### [Activity]
If a line in the records below contains "settings", copy that line.

Supplied records below:

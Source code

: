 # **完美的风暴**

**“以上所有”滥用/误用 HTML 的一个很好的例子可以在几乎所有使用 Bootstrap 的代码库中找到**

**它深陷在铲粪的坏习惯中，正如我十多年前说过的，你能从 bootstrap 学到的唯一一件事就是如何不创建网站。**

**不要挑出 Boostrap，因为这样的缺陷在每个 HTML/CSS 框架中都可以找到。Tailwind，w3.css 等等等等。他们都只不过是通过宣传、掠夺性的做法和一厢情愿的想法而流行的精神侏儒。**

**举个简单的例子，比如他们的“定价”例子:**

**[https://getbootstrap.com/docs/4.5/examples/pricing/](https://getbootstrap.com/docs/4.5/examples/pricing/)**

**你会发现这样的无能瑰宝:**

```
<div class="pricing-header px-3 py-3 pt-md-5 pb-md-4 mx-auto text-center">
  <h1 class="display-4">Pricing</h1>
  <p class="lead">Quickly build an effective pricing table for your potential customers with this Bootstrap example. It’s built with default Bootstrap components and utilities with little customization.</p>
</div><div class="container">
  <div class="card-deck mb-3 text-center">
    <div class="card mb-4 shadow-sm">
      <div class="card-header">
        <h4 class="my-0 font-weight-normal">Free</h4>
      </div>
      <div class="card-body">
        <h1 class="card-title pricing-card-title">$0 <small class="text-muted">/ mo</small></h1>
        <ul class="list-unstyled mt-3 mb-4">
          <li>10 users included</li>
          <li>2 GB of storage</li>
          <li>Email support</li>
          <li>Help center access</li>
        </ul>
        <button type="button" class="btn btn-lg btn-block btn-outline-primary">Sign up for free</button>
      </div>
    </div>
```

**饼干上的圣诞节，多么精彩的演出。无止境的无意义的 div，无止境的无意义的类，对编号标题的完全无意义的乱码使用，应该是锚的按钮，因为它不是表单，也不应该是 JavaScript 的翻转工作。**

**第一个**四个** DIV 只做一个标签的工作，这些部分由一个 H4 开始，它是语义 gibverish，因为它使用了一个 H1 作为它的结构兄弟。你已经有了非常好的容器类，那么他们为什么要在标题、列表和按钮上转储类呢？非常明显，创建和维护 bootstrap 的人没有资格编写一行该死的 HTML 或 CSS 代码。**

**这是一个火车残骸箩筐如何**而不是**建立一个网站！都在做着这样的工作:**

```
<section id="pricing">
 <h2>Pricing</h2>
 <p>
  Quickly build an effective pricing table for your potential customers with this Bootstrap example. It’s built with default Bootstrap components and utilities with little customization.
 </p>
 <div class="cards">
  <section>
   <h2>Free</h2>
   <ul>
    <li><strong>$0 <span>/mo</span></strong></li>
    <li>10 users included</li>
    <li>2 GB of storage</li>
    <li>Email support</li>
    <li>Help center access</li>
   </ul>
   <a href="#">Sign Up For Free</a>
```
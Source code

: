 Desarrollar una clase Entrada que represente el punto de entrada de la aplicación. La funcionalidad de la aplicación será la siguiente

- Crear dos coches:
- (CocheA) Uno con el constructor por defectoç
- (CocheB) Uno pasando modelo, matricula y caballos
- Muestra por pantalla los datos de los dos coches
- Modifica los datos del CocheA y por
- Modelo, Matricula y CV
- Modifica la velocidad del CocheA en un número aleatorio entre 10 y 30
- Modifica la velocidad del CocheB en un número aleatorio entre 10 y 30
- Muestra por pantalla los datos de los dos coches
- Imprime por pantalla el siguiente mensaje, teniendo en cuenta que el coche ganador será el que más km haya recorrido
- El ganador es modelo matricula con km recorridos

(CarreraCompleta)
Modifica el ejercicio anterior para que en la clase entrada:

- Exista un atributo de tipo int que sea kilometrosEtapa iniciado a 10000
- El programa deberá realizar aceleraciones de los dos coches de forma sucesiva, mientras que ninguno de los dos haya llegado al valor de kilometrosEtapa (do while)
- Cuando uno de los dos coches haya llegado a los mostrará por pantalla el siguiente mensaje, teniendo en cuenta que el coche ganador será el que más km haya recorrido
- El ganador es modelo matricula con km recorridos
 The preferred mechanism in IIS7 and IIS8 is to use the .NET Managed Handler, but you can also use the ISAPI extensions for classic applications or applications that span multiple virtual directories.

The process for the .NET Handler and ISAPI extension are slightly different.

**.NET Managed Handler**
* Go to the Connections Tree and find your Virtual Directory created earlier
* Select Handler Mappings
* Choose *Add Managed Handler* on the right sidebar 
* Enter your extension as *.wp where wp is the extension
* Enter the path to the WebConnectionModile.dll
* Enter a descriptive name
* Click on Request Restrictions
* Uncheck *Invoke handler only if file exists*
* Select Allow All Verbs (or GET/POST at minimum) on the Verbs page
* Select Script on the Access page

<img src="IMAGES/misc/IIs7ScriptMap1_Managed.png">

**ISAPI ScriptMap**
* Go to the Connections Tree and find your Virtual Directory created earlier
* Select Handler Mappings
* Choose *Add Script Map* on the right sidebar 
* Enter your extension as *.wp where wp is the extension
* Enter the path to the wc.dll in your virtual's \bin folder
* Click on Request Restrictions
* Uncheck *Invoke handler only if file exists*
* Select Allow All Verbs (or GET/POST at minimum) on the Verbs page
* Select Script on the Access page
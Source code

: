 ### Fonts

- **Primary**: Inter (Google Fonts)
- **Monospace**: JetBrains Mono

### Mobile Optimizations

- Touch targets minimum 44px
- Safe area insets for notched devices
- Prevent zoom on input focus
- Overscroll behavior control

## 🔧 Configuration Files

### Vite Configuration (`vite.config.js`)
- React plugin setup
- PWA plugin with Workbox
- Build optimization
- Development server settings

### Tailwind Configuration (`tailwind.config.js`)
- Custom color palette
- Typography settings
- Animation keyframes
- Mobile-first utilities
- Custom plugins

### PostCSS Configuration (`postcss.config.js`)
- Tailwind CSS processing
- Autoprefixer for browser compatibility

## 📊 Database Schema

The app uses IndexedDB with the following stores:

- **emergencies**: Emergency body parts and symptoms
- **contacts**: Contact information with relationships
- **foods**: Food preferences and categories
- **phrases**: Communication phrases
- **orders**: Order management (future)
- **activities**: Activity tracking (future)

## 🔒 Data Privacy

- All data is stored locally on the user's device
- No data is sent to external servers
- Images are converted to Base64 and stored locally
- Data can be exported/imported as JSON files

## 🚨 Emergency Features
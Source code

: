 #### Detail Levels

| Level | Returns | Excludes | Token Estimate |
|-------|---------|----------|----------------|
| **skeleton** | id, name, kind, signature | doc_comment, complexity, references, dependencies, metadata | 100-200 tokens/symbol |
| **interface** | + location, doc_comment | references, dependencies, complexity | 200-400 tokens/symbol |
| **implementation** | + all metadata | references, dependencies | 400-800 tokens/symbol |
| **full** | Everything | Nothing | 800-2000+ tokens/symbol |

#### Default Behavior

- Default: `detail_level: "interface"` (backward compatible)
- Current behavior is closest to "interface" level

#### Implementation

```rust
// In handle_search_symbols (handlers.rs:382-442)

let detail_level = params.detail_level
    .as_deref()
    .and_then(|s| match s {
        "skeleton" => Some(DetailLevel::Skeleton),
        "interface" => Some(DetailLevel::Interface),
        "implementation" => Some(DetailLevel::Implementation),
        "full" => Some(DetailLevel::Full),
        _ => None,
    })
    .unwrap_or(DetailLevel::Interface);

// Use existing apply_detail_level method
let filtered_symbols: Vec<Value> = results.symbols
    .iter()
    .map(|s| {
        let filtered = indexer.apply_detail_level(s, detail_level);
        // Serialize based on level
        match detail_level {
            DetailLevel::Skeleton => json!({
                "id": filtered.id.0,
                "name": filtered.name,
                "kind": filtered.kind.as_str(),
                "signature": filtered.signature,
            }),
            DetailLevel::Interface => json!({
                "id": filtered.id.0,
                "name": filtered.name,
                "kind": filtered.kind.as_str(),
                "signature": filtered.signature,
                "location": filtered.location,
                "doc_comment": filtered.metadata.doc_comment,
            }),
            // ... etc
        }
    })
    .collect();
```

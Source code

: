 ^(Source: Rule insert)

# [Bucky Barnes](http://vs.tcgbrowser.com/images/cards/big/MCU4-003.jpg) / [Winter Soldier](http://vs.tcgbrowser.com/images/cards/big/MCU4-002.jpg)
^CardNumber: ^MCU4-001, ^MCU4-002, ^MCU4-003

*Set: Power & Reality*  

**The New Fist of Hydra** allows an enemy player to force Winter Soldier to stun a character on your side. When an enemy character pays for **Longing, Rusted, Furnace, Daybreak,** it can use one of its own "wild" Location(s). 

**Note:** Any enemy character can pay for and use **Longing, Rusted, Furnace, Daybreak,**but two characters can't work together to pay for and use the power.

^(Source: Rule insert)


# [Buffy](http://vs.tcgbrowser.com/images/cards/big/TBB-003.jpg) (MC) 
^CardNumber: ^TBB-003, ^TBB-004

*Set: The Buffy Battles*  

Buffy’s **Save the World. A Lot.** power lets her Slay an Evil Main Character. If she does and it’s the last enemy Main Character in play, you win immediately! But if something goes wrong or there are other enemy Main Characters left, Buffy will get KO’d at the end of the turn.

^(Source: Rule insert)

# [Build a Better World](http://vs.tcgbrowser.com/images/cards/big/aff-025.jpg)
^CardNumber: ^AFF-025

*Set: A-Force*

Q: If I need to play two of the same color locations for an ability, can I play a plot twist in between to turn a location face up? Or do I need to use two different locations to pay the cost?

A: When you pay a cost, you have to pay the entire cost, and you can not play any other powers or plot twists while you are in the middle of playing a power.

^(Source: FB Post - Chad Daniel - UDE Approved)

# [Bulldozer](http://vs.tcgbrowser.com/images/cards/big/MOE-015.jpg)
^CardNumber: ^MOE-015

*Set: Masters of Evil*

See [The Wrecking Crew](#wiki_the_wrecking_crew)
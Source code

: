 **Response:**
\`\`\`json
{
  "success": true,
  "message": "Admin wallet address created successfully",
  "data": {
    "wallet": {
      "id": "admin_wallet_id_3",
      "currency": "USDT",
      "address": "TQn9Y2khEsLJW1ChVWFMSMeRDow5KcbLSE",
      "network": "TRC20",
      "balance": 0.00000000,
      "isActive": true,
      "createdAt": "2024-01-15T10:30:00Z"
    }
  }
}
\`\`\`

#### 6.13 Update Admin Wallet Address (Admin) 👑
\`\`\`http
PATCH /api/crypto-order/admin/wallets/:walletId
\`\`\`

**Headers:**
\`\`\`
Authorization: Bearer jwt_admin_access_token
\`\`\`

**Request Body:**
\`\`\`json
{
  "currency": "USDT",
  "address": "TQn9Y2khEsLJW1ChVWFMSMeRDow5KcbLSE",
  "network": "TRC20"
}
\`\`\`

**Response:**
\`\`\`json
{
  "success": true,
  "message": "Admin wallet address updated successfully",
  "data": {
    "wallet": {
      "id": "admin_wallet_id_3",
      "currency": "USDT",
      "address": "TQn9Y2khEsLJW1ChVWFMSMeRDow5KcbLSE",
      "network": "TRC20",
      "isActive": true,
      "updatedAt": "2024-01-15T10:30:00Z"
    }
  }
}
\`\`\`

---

End of Supplied records.

### [Solution to this exercise]
- Development server settings
- Typography settings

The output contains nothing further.